___ Entries supplied

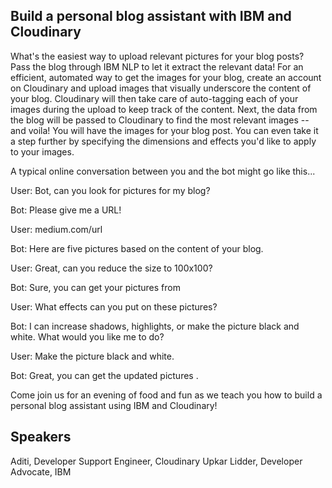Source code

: ## Build a personal blog assistant with IBM and Cloudinary
What's the easiest way to upload relevant pictures for your blog posts?
Pass the blog through IBM NLP to let it extract the relevant data! For an efficient, automated way to get the images for your blog, create an account on Cloudinary and upload images that visually underscore the content of your blog. Cloudinary will then take care of auto-tagging each of your images during the upload to keep track of the content.
Next, the data from the blog will be passed to Cloudinary to find the most relevant images -- and voila! You will have the images for your blog post. You can even take it a step further by specifying the dimensions and effects you'd like to apply to your images.

A typical online conversation between you and the bot might go like this...

User: Bot, can you look for pictures for my blog?

Bot: Please give me a URL!

User: medium.com/url

Bot: Here are five pictures based on the content of your blog.

User: Great, can you reduce the size to 100x100?

Bot: Sure, you can get your pictures from

User: What effects can you put on these pictures?

Bot: I can increase shadows, highlights, or make the picture black and white. What would you like me to do?

User: Make the picture black and white.

Bot: Great, you can get the updated pictures .

Come join us for an evening of food and fun as we teach you how to build a personal blog assistant using IBM and Cloudinary!

## Speakers
Aditi, Developer Support Engineer, Cloudinary
Upkar Lidder, Developer Advocate, IBM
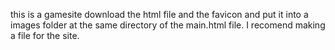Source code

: this is a gamesite download the html file and the favicon and put it into a images folder at the same directory of the main.html file. I recomend making a file for the site.
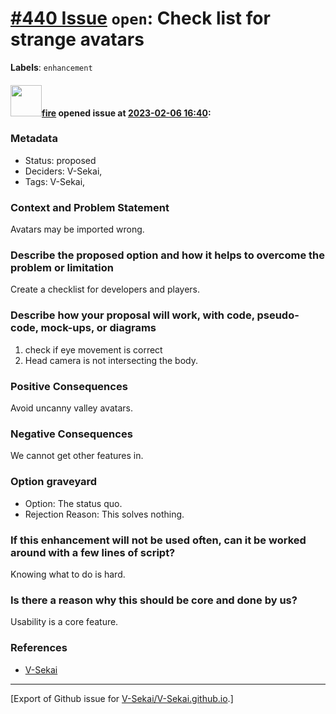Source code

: # [\#440 Issue](https://github.com/V-Sekai/V-Sekai.github.io/issues/440) `open`: Check list for strange avatars
**Labels**: `enhancement`


#### <img src="https://avatars.githubusercontent.com/u/32321?u=c2e06a3d2b49a467aa907e54aa259516440267cc&v=4" width="50">[fire](https://github.com/fire) opened issue at [2023-02-06 16:40](https://github.com/V-Sekai/V-Sekai.github.io/issues/440):

### Metadata

- Status: proposed <!-- draft | proposed | rejected | accepted | deprecated | superseded by -->
- Deciders: V-Sekai,
- Tags: V-Sekai,


### Context and Problem Statement

Avatars may be imported wrong.

### Describe the proposed option and how it helps to overcome the problem or limitation

Create a checklist for developers and players.

### Describe how your proposal will work, with code, pseudo-code, mock-ups, or diagrams

1. check if eye movement is correct
3. Head camera is not intersecting the body.

### Positive Consequences

Avoid uncanny valley avatars.

### Negative Consequences

We cannot get other features in.

### Option graveyard

- Option: The status quo. <!-- List the proposed options no longer open for consideration. -->
- Rejection Reason: This solves nothing. <!-- List the reasons for the rejection: (the bad traits) -->


### If this enhancement will not be used often, can it be worked around with a few lines of script?

Knowing what to do is hard.

### Is there a reason why this should be core and done by us?

Usability is a core feature.

### References

- [V-Sekai](https://v-sekai.org/)





-------------------------------------------------------------------------------



[Export of Github issue for [V-Sekai/V-Sekai.github.io](https://github.com/V-Sekai/V-Sekai.github.io).]
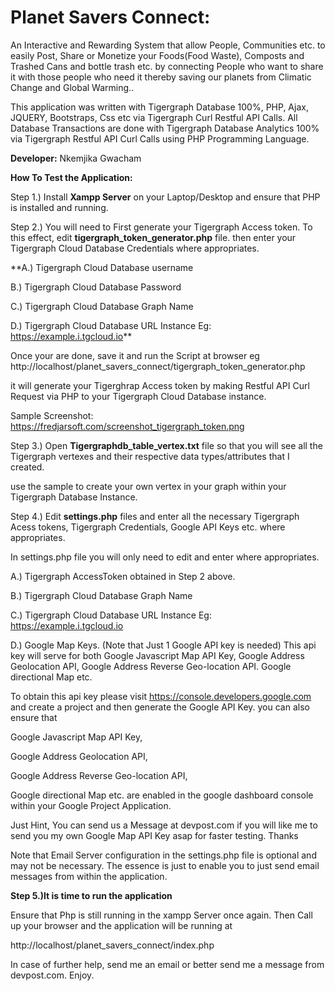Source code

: # Planet Savers Connect:

An Interactive and Rewarding System that allow People, Communities etc. to easily Post, Share or Monetize your Foods(Food Waste), Composts and Trashed Cans 
and bottle trash etc. by connecting People who want to share it with those people who need it thereby saving our planets from Climatic Change and Global Warming..


This application was written with Tigergraph Database 100%, PHP, Ajax, JQUERY, Bootstraps, Css etc via Tigergraph Curl Restful API Calls.
All Database Transactions are done with Tigergraph Database Analytics 100% via Tigergraph Restful API Curl Calls using PHP Programming Language.

**Developer:**  Nkemjika Gwacham

**How To Test the Application:**

Step 1.) Install **Xampp Server** on your Laptop/Desktop and ensure that PHP is installed and running.

Step 2.) You will need to First generate your Tigergraph Access token.  To this effect, edit **tigergraph_token_generator.php** file.
then enter your Tigergraph Cloud Database Credentials where appropriates.

**A.) Tigergraph Cloud Database username

B.) Tigergraph Cloud Database Password

C.) Tigergraph Cloud Database Graph Name

D.) Tigergraph Cloud Database URL Instance  Eg: https://example.i.tgcloud.io**

Once your are done, save it and run the Script at browser eg http://localhost/planet_savers_connect/tigergraph_token_generator.php

 it will generate your Tigerghrap Access token by making Restful API Curl Request via PHP to your Tigergraph Cloud Database instance.
 
 Sample Screenshot:   https://fredjarsoft.com/screenshot_tigergraph_token.png



Step 3.) Open **Tigergraphdb_table_vertex.txt** file so that you will see all the Tigergraph vertexes and their respective data types/attributes that I created.

use the sample to create your own vertex in your graph within your Tigergraph Database Instance.


Step 4.) Edit **settings.php** files and enter all the necessary  Tigergraph Acess tokens, Tigergraph Credentials, Google API Keys etc. where appropriates.

In settings.php file you will only need to edit and enter where appropriates.

A.) Tigergraph AccessToken obtained in Step 2 above.

B.) Tigergraph Cloud Database Graph Name

C.) Tigergraph Cloud Database URL Instance  Eg: https://example.i.tgcloud.io

D.) Google Map Keys. (Note that Just 1 Google API key is needed) This api key will serve for both Google Javascript Map API Key, 
Google Address Geolocation API, Google Address Reverse Geo-location API. Google directional Map etc.

To obtain this api key please visit https://console.developers.google.com
and create a project and then generate the Google API Key. you can also ensure that 

Google Javascript Map API Key, 

Google Address Geolocation API,

Google Address Reverse Geo-location API, 

Google directional Map etc. are enabled in the google dashboard console within your Google Project Application.


Just Hint, You can send us a Message at devpost.com if you will like me to send you my own Google Map API Key asap for faster testing.  Thanks



Note that Email Server configuration in the settings.php file is optional and may not be necessary. 
The essence is just to enable you to just send email messages from within the application.


**Step 5.)It is time to run the application**

Ensure that Php is still running in the xampp Server once again. Then Call up your browser and the application will be running at 

http://localhost/planet_savers_connect/index.php


In case of further help, send me an email or better send me a message from devpost.com.   Enjoy.
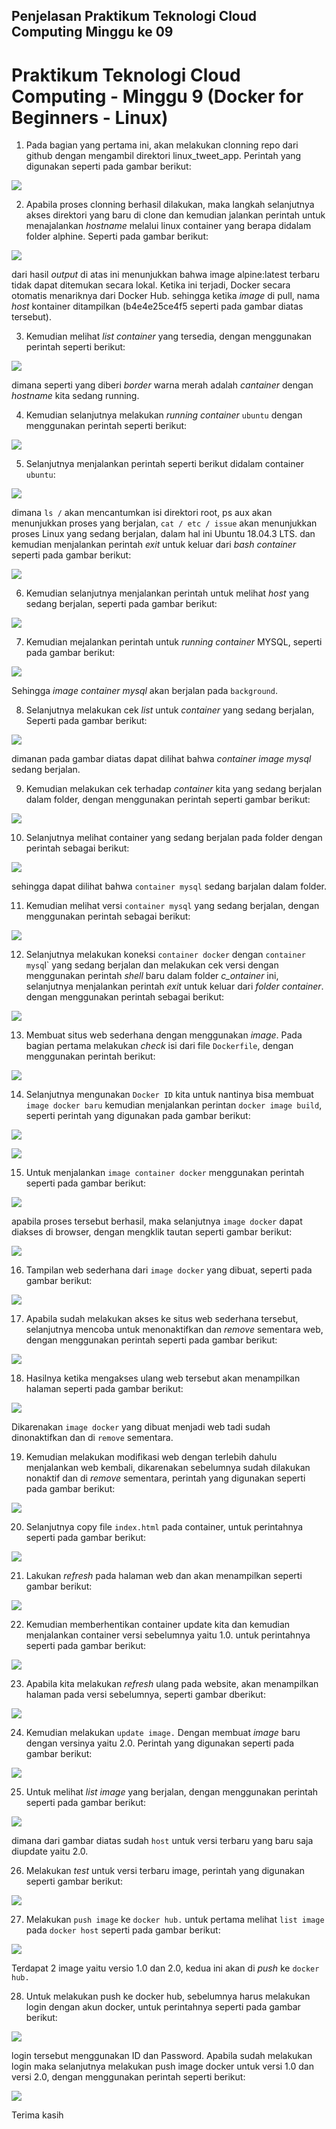 
## Penjelasan Praktikum Teknologi Cloud Computing Minggu ke 09

# Praktikum Teknologi Cloud Computing - Minggu 9 (Docker for Beginners - Linux)


1. Pada bagian yang pertama ini, akan melakukan clonning repo dari github dengan mengambil direktori linux_tweet_app. Perintah yang digunakan seperti pada gambar berikut:

![](img/img1.jpg)

2. Apabila proses clonning berhasil dilakukan, maka langkah selanjutnya akses direktori yang baru di clone dan kemudian jalankan perintah untuk menajalankan _hostname_ melalui linux container yang berapa didalam folder alphine. Seperti pada gambar berikut:

![](img/img2.jpg)

dari hasil _output_ di atas ini menunjukkan bahwa image alpine:latest terbaru tidak dapat ditemukan secara lokal. Ketika ini terjadi, Docker secara otomatis menariknya dari Docker Hub. sehingga ketika _image_ di pull, nama _host_ kontainer ditampilkan (b4e4e25ce4f5 seperti pada gambar diatas tersebut).

3. Kemudian melihat _list container_ yang tersedia, dengan menggunakan perintah seperti berikut:

![](img/img3.jpg)

dimana seperti yang diberi _border_ warna merah adalah _cantainer_ dengan _hostname_ kita sedang running.

4. Kemudian selanjutnya melakukan _running container_ `ubuntu` dengan menggunakan perintah seperti berikut:

![](img/img4.jpg)

5. Selanjutnya menjalankan perintah seperti berikut didalam container `ubuntu`:

![](img/img5.jpg)

dimana `ls /` akan mencantumkan isi direktori root, ps aux akan menunjukkan proses yang berjalan, `cat / etc / issue` akan menunjukkan proses Linux yang sedang berjalan, dalam hal ini Ubuntu 18.04.3 LTS.
dan kemudian menjalankan perintah _exit_ untuk keluar dari _bash container_ seperti pada gambar berikut:

![](img/img6.jpg)

6. Kemudian selanjutnya menjalankan perintah untuk melihat _host_ yang sedang berjalan, seperti pada gambar berikut:

![](img/img7.jpg)

7. Kemudian mejalankan perintah untuk _running container_ MYSQL, seperti pada gambar berikut:

![](img/img8.jpg)

Sehingga _image container mysql_ akan berjalan pada `background`.

8. Selanjutnya melakukan cek _list_ untuk _container_ yang sedang berjalan, Seperti pada gambar berikut:

![](img/img9.jpg)

dimanan pada gambar diatas dapat dilihat bahwa _container image mysql_ sedang berjalan.

9. Kemudian melakukan cek terhadap _container_ kita yang sedang berjalan dalam folder, dengan menggunakan perintah seperti gambar berikut:

![](img/img10.jpg)

10. Selanjutnya melihat container yang sedang berjalan pada folder dengan perintah sebagai berikut:

![](img/img11.jpg)

sehingga dapat dilihat bahwa `container mysql` sedang barjalan dalam folder.

11. Kemudian melihat versi `container mysql` yang sedang berjalan, dengan menggunakan perintah sebagai berikut:

![](img/img12.jpg)

12. Selanjutnya melakukan koneksi `container docker` dengan `container mysq`l` yang sedang berjalan dan melakukan cek versi dengan menggunakan perintah _shell_ baru dalam folder _c_ontainer_ ini, selanjutnya menjalankan perintah _exit_ untuk keluar dari _folder container_. dengan menggunakan perintah sebagai berikut:

![](img/img13.jpg)

13. Membuat situs web sederhana dengan menggunakan _image_. Pada bagian pertama melakukan _check_ isi dari file `Dockerfile`, dengan menggunakan perintah berikut:

![](img/img14.jpg)

14. Selanjutnya mengunakan `Docker ID` kita untuk nantinya bisa membuat `image docker baru` kemudian menjalankan perintan `docker image build`, seperti perintah yang digunakan pada gambar berikut:

![](img/img15.jpg)

![](img/img16.jpg)

15. Untuk menjalankan `image container docker` menggunakan perintah seperti pada gambar berikut:

![](img/img17.jpg)

apabila proses tersebut berhasil, maka selanjutnya `image docker` dapat diakses di browser, dengan mengklik tautan seperti gambar berikut:

![](img/img18.jpg)

16. Tampilan web sederhana dari `image docker` yang dibuat, seperti pada gambar berikut:

![](img/img19.jpg)

17. Apabila sudah melakukan akses ke situs web sederhana tersebut, selanjutnya mencoba untuk menonaktifkan dan _remove_ sementara web, dengan menggunakan perintah seperti pada gambar berikut:

![](img/img20.jpg)

18. Hasilnya ketika mengakses ulang web tersebut akan menampilkan halaman seperti pada gambar berikut:

![](img/img21.jpg)

Dikarenakan `image docker` yang dibuat menjadi web tadi sudah dinonaktifkan dan di `remove` sementara.

19. Kemudian melakukan modifikasi web dengan terlebih dahulu menjalankan web kembali, dikarenakan sebelumnya sudah dilakukan nonaktif dan di _remove_ sementara, perintah yang digunakan seperti pada gambar berikut:

![](img/img22.jpg)

20. Selanjutnya copy file `index.html` pada container, untuk perintahnya seperti pada gambar berikut:

![](img/img23.jpg)

21. Lakukan _refresh_ pada halaman web dan akan menampilkan seperti gambar berikut:

![](img/img24.jpg)

22. Kemudian memberhentikan container update kita dan kemudian menjalankan container versi sebelumnya yaitu 1.0. untuk perintahnya seperti pada gambar berikut:

![](img/img25.jpg)

23. Apabila kita melakukan _refresh_ ulang pada website, akan menampilkan halaman pada versi sebelumnya, seperti gambar dberikut: 

![](img/img26.jpg)

24. Kemudian melakukan `update image.` Dengan membuat _image_ baru dengan versinya yaitu 2.0. Perintah yang digunakan seperti pada gambar berikut:

![](img/img27.jpg)

25. Untuk melihat _list image_ yang berjalan, dengan menggunakan perintah seperti pada gambar berikut:

![](img/img28.jpg)

dimana dari gambar diatas sudah `host` untuk versi terbaru yang baru saja diupdate yaitu 2.0.

26. Melakukan _test_ untuk versi terbaru image, perintah yang digunakan seperti gambar berikut:

![](img/img29.jpg)

27. Melakukan `push image`  ke `docker hub.` untuk pertama melihat `list image` pada `docker host` seperti pada gambar berikut:

![](img/img30.jpg)

Terdapat 2 image yaitu versio 1.0 dan 2.0, kedua ini akan di _push_ ke `docker hub.`

28. Untuk melakukan push ke docker hub, sebelumnya harus melakukan login dengan akun docker, untuk perintahnya seperti pada gambar berikut:

![](img/img31.jpg)

login tersebut menggunakan ID dan Password. Apabila sudah melakukan login maka selanjutnya melakukan push image docker untuk versi 1.0 dan versi 2.0, dengan menggunakan perintah seperti berikut:

![](img/img32.jpg)

Terima kasih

______

** Task requirements **
Could you set down, word for word, only the lines above from the line with "apabila proses tersebut" to the line with "yang dibuat menjadi", including both?

** Response to the exercise **
apabila proses tersebut berhasil, maka selanjutnya `image docker` dapat diakses di browser, dengan mengklik tautan seperti gambar berikut:

![](img/img18.jpg)

16. Tampilan web sederhana dari `image docker` yang dibuat, seperti pada gambar berikut:

![](img/img19.jpg)

17. Apabila sudah melakukan akses ke situs web sederhana tersebut, selanjutnya mencoba untuk menonaktifkan dan _remove_ sementara web, dengan menggunakan perintah seperti pada gambar berikut:

![](img/img20.jpg)

18. Hasilnya ketika mengakses ulang web tersebut akan menampilkan halaman seperti pada gambar berikut:

![](img/img21.jpg)

Dikarenakan `image docker` yang dibuat menjadi web tadi sudah dinonaktifkan dan di `remove` sementara.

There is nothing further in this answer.